The company update report, written by analyst Jeffrey Bernstein of Lehman Bros. in New York, follows a visit to the Starbucks headquarters in Seattle. Based on meetings with Starbucks management, including CEO Jim Donald and CFO Michael Casey, the report says the Starbucks strategy holds the promise of "potential opportunities for further expansion within as well as outside of the coffee segment."

Starbucks has only a few hundred stores operating in China, but the company "now sees the opportunity as greater than ever imagined and cannot open stores fast enough" in China, according to the report. "China is ultimately expected to be the largest market outside of the US," it says.
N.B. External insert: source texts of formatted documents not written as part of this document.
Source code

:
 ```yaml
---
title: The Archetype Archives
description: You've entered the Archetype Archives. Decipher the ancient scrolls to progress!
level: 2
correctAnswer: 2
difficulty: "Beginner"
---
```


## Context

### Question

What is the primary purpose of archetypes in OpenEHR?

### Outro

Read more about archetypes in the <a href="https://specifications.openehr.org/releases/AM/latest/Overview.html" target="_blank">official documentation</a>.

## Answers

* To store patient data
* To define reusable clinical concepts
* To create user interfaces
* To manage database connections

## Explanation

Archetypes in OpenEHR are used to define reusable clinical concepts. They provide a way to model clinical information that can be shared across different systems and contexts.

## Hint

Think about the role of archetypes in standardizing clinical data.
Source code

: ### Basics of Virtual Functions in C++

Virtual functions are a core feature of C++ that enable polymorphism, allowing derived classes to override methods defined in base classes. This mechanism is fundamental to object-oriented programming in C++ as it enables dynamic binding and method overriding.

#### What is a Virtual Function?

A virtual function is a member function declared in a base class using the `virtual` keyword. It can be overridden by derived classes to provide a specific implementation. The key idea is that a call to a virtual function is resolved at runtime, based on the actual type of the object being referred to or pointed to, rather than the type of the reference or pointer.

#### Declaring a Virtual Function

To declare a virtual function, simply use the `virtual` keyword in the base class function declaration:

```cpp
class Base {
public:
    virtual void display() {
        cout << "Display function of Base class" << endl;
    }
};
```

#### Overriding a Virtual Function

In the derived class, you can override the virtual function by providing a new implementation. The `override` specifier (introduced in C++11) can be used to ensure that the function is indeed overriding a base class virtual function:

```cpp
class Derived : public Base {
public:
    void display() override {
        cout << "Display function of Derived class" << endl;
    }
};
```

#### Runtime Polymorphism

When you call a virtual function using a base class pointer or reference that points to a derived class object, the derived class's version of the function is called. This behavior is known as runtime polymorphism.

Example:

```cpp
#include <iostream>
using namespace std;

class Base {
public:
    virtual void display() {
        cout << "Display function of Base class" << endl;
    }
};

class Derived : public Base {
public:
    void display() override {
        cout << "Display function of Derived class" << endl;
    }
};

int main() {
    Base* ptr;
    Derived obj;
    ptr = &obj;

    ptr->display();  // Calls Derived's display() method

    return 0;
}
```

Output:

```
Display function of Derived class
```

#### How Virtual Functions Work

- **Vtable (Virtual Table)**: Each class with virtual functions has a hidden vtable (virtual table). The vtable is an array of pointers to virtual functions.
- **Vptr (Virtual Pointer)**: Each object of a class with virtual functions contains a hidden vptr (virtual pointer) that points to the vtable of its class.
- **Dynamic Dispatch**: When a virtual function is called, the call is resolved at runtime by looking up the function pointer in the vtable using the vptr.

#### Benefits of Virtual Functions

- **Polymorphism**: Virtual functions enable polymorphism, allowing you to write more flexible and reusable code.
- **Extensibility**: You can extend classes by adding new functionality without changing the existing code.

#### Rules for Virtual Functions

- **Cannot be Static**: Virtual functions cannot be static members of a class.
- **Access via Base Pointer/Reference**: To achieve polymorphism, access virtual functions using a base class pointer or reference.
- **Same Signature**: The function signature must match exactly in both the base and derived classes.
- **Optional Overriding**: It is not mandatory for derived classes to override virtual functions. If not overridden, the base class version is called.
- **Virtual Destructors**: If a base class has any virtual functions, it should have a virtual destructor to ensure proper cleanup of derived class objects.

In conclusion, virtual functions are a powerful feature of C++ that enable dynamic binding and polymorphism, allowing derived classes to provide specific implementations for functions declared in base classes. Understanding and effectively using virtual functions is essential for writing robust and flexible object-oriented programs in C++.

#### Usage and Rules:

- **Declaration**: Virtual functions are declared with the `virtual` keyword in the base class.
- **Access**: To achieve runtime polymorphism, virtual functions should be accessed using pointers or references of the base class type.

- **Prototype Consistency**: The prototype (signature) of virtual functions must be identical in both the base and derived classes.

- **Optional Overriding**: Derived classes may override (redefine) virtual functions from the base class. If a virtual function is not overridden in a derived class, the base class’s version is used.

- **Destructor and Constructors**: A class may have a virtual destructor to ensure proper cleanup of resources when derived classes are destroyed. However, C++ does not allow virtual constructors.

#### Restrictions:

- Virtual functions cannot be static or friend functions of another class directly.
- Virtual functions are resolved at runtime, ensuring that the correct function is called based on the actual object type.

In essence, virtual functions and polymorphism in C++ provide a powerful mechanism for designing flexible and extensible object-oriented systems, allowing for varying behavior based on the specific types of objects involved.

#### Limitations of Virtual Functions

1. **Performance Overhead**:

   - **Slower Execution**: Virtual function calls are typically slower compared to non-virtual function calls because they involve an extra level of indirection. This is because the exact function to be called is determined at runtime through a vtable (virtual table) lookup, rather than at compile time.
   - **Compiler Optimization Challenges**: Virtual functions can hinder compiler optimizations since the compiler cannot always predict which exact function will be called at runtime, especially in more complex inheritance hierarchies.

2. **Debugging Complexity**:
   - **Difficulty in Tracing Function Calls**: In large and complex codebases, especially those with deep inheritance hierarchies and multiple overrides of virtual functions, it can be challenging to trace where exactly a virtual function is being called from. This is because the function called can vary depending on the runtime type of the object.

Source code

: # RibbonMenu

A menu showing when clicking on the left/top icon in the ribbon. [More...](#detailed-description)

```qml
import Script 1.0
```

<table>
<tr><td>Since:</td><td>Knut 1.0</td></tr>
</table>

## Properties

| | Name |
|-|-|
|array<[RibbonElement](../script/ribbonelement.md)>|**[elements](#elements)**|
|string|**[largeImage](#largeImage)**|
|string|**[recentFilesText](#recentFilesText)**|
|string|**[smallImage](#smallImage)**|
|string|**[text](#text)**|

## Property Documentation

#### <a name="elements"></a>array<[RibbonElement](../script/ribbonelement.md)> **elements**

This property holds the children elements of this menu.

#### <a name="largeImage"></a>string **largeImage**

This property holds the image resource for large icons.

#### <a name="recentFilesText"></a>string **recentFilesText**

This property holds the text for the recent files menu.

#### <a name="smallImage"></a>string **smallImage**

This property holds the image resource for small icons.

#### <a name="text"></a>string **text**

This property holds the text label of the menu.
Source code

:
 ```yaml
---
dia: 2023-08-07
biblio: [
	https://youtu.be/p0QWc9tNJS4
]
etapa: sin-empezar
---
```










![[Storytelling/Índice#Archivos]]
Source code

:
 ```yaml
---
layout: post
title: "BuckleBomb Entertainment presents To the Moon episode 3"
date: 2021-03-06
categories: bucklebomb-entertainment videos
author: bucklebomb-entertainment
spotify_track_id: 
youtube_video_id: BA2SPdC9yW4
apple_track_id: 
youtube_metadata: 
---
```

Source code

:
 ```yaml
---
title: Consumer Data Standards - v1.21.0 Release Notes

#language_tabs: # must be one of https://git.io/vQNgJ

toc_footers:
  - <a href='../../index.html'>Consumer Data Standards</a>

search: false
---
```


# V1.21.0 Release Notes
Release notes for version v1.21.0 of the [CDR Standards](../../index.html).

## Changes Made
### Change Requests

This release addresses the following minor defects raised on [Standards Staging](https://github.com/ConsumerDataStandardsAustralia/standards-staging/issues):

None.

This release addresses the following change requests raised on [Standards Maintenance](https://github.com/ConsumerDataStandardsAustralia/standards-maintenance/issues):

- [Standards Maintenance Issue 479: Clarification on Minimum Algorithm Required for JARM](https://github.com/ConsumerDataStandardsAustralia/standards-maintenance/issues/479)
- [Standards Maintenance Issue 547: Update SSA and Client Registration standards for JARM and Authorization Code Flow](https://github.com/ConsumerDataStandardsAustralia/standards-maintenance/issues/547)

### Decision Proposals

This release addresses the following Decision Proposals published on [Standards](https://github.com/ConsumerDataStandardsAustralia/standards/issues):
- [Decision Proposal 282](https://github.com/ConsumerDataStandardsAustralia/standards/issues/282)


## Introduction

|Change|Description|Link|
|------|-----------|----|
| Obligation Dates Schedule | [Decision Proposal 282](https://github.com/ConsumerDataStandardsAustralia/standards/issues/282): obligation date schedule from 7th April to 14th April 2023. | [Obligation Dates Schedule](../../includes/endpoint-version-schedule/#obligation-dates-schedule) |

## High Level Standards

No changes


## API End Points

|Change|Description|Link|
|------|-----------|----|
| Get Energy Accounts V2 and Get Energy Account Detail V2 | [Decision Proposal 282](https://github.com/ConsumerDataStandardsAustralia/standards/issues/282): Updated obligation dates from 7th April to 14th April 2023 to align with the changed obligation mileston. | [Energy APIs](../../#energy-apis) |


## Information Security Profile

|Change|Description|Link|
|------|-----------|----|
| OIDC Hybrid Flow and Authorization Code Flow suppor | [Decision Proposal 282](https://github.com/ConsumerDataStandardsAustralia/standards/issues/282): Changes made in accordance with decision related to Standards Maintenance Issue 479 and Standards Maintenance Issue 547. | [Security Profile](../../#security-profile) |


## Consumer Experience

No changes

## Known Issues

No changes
The main barriers to growth in the country are the pace of infrastructure development and the capacity to hire and train the proper partners, according to the report.

In the US, Starbucks continues to open more stores every year than it opened the year before, and expects to grow to 15,000 stores from its current 7,700. At its current growth rate the company would reach that long-term target within four years, "giving some investors reason to believe growth may slow," Lehman Bros, says, but with the increasing success of its drive-through stores, along with off-highway and retail licensed locations, "management believes the long-term target can increase well above those levels."Outside of the US, Starbucks has a base of 3,200 stores and a long-term target for at least 15,000 stores. "Growth is limited only by the ability to build and staff the units without tarnishing the Starbucks experience," the report says. It expects that the company will continue to increase its worldwide annual unit openings.Factors driving Starbucks growth will include further expansion of its breakfast and lunch business, growth in gift card sales and other new directions for the company. The report notes that Starbucks management believes that stores in Europe will not achieve the profit margins of US locations because of significantly higher occupancy costs in Europe, but stores in Asia should be able to match US margins.

The Lehman Bros. report reiterates its rating of Starbucks stock as "overweight," which means that the stock is expected to outperform the unweighted expected total return of the industry over the next 12 months. While the stock was down about 4% for 2005, it is trading at the relative midpoint of historical ranges, "supporting our belief that Starbucks represents a compelling value for long-term investors," Lehman Bros. says.